Cycle-based fertility awareness methods rely on tracking the changes in the body that signal fertility. A woman is only fertile during part of the menstrual cycle. By monitoring certain changes in her body, a woman can more or less predict the fertile phase and abstain at that time. She can also use barrier methods if she isn't prohibited by religious beliefs. The Catholic Church, for example, generally approves most natural family planning methods.
Monitoring Basal Body Temperature. To determine the most likely time of ovulation and therefore the time of fertility, a woman is instructed to take her body temperature, called her basal body temperature. This is the body's temperature as it rises and falls in accord with hormonal fluctuations.
- Each morning before rising, the woman takes her temperature with a specialized basal body thermometer and marks the result on a graph-paper chart. (Of interest is a wrist watch-like device under investigation that measures skin changes to predict ovulation.)
- The woman also notes the days of menstruation and sexual activity.
- The so-called "fertile window" is six days long and starts five days before ovulation and ends the day of ovulation.

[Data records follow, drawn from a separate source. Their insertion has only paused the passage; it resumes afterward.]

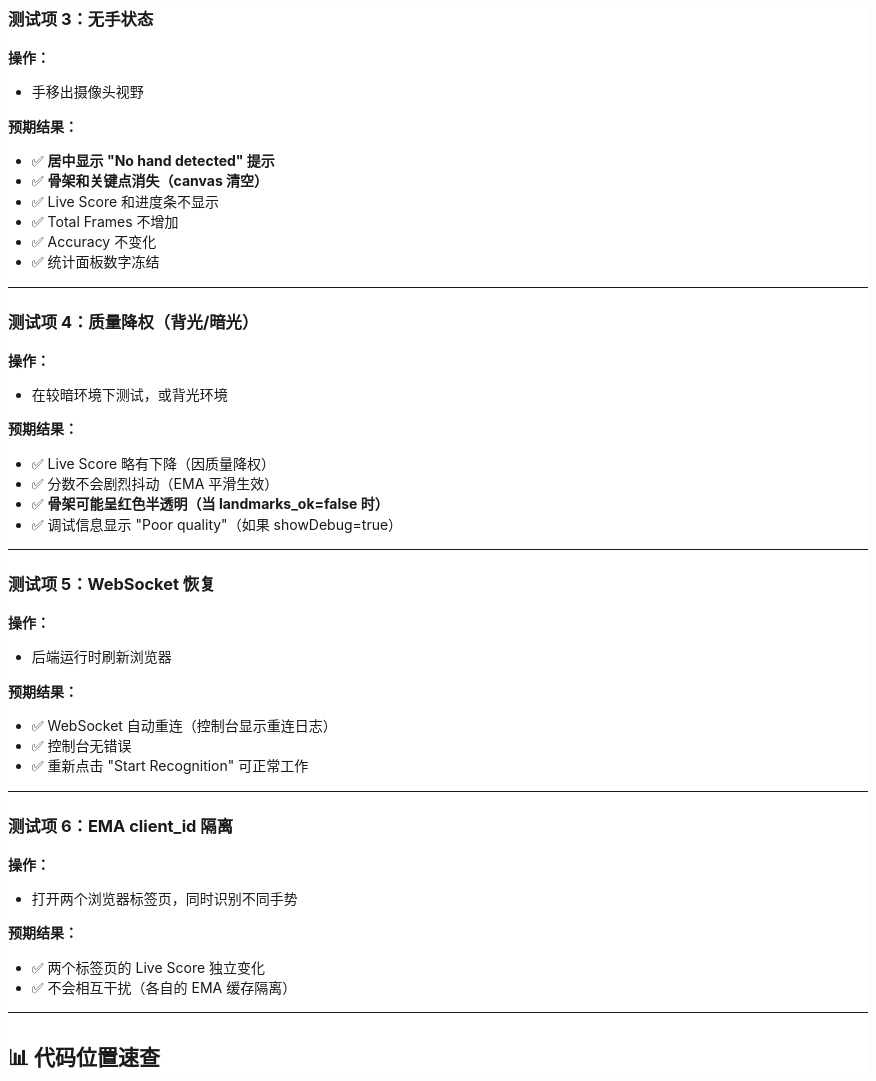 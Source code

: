 
### 测试项 3：无手状态

**操作：**
- 手移出摄像头视野

**预期结果：**
- ✅ **居中显示 "No hand detected" 提示**
- ✅ **骨架和关键点消失（canvas 清空）**
- ✅ Live Score 和进度条不显示
- ✅ Total Frames 不增加
- ✅ Accuracy 不变化
- ✅ 统计面板数字冻结

---

### 测试项 4：质量降权（背光/暗光）

**操作：**
- 在较暗环境下测试，或背光环境

**预期结果：**
- ✅ Live Score 略有下降（因质量降权）
- ✅ 分数不会剧烈抖动（EMA 平滑生效）
- ✅ **骨架可能呈红色半透明（当 landmarks_ok=false 时）**
- ✅ 调试信息显示 "Poor quality"（如果 showDebug=true）

---

### 测试项 5：WebSocket 恢复

**操作：**
- 后端运行时刷新浏览器

**预期结果：**
- ✅ WebSocket 自动重连（控制台显示重连日志）
- ✅ 控制台无错误
- ✅ 重新点击 "Start Recognition" 可正常工作

---

### 测试项 6：EMA client_id 隔离

**操作：**
- 打开两个浏览器标签页，同时识别不同手势

**预期结果：**
- ✅ 两个标签页的 Live Score 独立变化
- ✅ 不会相互干扰（各自的 EMA 缓存隔离）

---

## 📊 代码位置速查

- The chances for fertility are considered to be highest between days 10 and 17 in the menstrual cycle (with day 1 being the first day of the period and ovulation occurring about two weeks later). It should be noted, however, that a 2000 study reported that only 30% of women were fertile within that period of time. In the study, women had a 10% chance of ovulating on each day between day 6 and 21. Researchers who conducted the study suggested that each woman track the length of her cycle, which in the general population of women actually runs between 19 and 60 days. A long cycle, for example, suggests a delayed ovulation date.
- Immediately after ovulation, the body temperature increases sharply in about 80% of cases. (Some women can be ovulating normally yet not show this temperature pattern.)
By studying the temperature patterns after a few months, couples can begin to anticipate ovulation and plan their sexual activity accordingly. Couples must try to avoid becoming fixated on the chart, however, in scheduling their sexual activity. Spontaneity can be lost, and the stress on the relationship can be quite severe, possibly impeding fertility.